题 目：Metabolic Engineering of Yeast for Production of Fuels and Chemicals
报告人：Jens Nielsen 院士
主持人： 庄英萍 教授
Jens Nielsen院士是代谢工程及合成生物学领域著名学者，国际代谢工程协会主席。曾获国际代谢工程奖、国际生化工程奖、Charles D. Scott奖等奖项。先后当选丹麦工程院、丹麦科学院、瑞典皇家工程院、瑞典皇家科学院院士以及美国微生物学会会士，美国工程院外籍院士；先后8次担任系统生物学及代谢工程领域国际会议主席；他还曾创办多家公司，其创办的Fluxome A/S公司利用代谢工程改造酵母生产紫杉醇，获得风险投资2000万欧元。学术方面至今已发表超过550篇研究论文，引用次数超过36000次（H因子达94），合著40余本著作，获授权发明专利50余项。
Metabolic Engineering relies on the Design-Build-Test cycle. This cycle includes technologies like mathematical modeling of metabolism, genome editing and advanced tools for phenotypic characterization. In recent years there have been advances in several of these technologies, which has enabled faster development of metabolically engineered strains that can be used for production of fuels and chemicals.
The yeast Saccharomyces cerevisiae is widely used for production of fuels, chemicals, pharmaceuticals and materials. Through metabolic engineering of this yeast a number of novel industrial processes have been developed over the last 10 years. Besides its wide industrial use, S. cerevisiae also serves as an eukaryal model organism, and many systems biology tools have therefore been developed for this organism. These tools can be used for detailed phenotypic characterization as well as for metabolic design.
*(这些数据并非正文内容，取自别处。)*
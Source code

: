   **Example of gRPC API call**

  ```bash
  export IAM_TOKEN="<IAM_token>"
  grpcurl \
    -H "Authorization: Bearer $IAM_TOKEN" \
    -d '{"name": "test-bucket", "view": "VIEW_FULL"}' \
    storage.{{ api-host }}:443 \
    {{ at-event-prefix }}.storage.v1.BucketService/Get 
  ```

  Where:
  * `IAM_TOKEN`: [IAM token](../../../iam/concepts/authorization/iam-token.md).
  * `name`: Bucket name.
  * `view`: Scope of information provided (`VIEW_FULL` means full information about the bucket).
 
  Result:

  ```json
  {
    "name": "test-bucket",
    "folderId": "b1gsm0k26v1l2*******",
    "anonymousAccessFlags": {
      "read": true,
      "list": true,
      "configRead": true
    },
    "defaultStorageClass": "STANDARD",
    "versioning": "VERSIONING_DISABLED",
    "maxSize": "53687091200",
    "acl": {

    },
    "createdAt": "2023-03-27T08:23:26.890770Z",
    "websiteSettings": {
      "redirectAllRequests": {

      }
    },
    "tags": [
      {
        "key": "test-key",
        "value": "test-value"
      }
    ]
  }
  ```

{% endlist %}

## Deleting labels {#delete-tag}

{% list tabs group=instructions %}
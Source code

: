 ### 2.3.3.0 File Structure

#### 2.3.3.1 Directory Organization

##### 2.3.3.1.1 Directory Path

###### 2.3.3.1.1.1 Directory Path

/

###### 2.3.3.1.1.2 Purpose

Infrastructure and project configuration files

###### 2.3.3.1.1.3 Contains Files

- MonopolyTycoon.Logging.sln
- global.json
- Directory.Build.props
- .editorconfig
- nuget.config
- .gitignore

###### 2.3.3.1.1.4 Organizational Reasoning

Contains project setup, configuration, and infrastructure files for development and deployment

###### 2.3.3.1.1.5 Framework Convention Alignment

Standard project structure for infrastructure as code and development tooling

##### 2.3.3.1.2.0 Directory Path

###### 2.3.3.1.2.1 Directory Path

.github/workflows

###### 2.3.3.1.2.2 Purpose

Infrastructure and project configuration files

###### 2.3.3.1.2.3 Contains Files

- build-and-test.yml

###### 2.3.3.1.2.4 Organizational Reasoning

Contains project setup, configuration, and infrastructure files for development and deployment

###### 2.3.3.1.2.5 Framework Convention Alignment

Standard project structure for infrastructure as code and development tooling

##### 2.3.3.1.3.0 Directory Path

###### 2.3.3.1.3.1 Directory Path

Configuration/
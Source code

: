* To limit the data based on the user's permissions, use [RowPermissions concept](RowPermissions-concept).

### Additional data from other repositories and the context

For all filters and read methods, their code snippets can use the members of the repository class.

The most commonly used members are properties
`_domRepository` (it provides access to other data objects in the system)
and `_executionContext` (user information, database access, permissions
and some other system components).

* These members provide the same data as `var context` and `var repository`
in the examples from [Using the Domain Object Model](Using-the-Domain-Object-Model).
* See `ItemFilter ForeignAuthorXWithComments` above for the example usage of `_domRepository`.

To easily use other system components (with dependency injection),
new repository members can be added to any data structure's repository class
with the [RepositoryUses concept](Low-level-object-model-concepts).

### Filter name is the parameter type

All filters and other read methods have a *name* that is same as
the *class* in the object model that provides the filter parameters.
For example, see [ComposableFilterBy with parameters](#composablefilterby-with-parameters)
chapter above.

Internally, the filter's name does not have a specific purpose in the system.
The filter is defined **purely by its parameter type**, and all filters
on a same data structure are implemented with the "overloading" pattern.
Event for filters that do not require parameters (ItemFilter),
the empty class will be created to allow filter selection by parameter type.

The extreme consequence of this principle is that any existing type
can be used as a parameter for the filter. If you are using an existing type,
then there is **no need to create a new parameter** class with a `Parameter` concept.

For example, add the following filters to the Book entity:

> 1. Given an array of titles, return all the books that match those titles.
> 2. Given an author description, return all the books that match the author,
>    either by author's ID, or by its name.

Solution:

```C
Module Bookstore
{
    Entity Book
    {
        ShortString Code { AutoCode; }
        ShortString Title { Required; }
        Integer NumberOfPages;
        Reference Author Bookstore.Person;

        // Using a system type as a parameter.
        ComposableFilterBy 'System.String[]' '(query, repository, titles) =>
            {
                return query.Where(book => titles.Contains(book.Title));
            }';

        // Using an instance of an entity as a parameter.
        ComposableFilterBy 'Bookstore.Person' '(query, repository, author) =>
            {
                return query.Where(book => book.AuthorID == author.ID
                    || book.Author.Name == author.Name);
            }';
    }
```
In this lecture it will be demonstrated how the Design-Build-Test cycle of Metabolic Engineering has allowed for development of yeast cell factories for production of a range of different fuels and chemicals. Some examples of different technologies will be presented together with examples of metabolic engineering designs, in particular for development of platform strains that can be used for production of a fatty acid derived products, e.g. fatty alcohols and alkanes. It will be argued that with advancement in genome-editing technologies and novel methods for rapid phenotypic screening, advancement in the field is hampered by our design abilities, i.e. to predict genotype-phenotype connections. For this genome-scale metabolic modeling is a strong technology, and in the presentation recent advancements in mathematical modeling for cell factory design will be presented. Finally, the presentation will also demonstrate how the Design-Build-Test cycle can be expanded to incorporate adaptive laboratory evolution to identify targets for engineering complex traits, such as improved tolerance to toxic metabolites like elevated temperatures or low pH.